Inside the tasting room, where a fellow wine-taster spilled his Ovid OVID on my leather shoes by accident, we tried the 2015 Ovid OVID, which to me was my wine of the day. (I actually wrote this note) A deep-seeker nose, red fruited, a fascinating intertwining of red and black exotic fruits, perfumed with crushed flowers, violets, teaberry, and ripe, round, generous full flavors, and gripping acidity. The tannins are present, but tame. The long finish lingers for a full minute.

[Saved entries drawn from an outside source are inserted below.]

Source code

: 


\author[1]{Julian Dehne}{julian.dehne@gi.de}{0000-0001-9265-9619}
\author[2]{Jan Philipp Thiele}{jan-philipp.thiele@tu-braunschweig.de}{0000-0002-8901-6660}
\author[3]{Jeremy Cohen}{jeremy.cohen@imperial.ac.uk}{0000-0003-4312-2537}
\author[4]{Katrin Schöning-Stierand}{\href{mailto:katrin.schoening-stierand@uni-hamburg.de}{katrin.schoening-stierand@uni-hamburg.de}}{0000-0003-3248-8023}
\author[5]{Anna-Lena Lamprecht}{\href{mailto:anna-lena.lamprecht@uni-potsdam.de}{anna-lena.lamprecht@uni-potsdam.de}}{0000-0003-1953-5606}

Lastly, the celebrated 2021, and frankly, the only non-controversial vintage of the whole day, seemingly, was, in a word, spectacular. I had occasion to try Ovid’s Premier Napa Valley offering a few months ago, and although I didn’t write about it, it was to me, the best wine of the entire tasting. Why did I not write about that? Well, it was so far beyond many of the other offerings, I wondered if I was being too obvious – made for too short a story, actually. Today, the 2021 Ovid OVID is a dark chocolate, crème de cassis, violet, and wildflower scented masterpiece. Full of wild chaparral, conifer, light Luxardo cherry syrup, blackberry confit, blueberries, and deftly lifted acidity. There’s a touch of sweet vanilla, exotic floral notes, and solid, almost massive fruit, assembled carefully and thoughtfully arranged like an acoustically perfect Roman theatre. Cherry blossoms, orchids, fresh pressed bing cherries – so much I struggle to describe it. Flowers, minerals, cherry cream, blossoms, blackberries, earth and spice, and a cool redwood grove. Too young to drink now, but who cares?
What Ovid is doing is the same thing as most great Napa wineries. They are just doing it better. Through graceful hospitality, awe-inspiring vistas, mindful experimentation, and an unapologetic style that integrates red fruits with the black, acid with ripeness, balance above all, and rare levels of honest complexity, Ovid is, without a doubt, one of the three or four greatest wineries in this region, full stop. If they were a Bordeaux, we’d think them Ausone, Le Pin, or Leoville-Barton, or a Napa version thereof - I think Ausone.
Great post, for a lover of French Bordeaux!
Beautiful post, Jim. This is what good living is all about.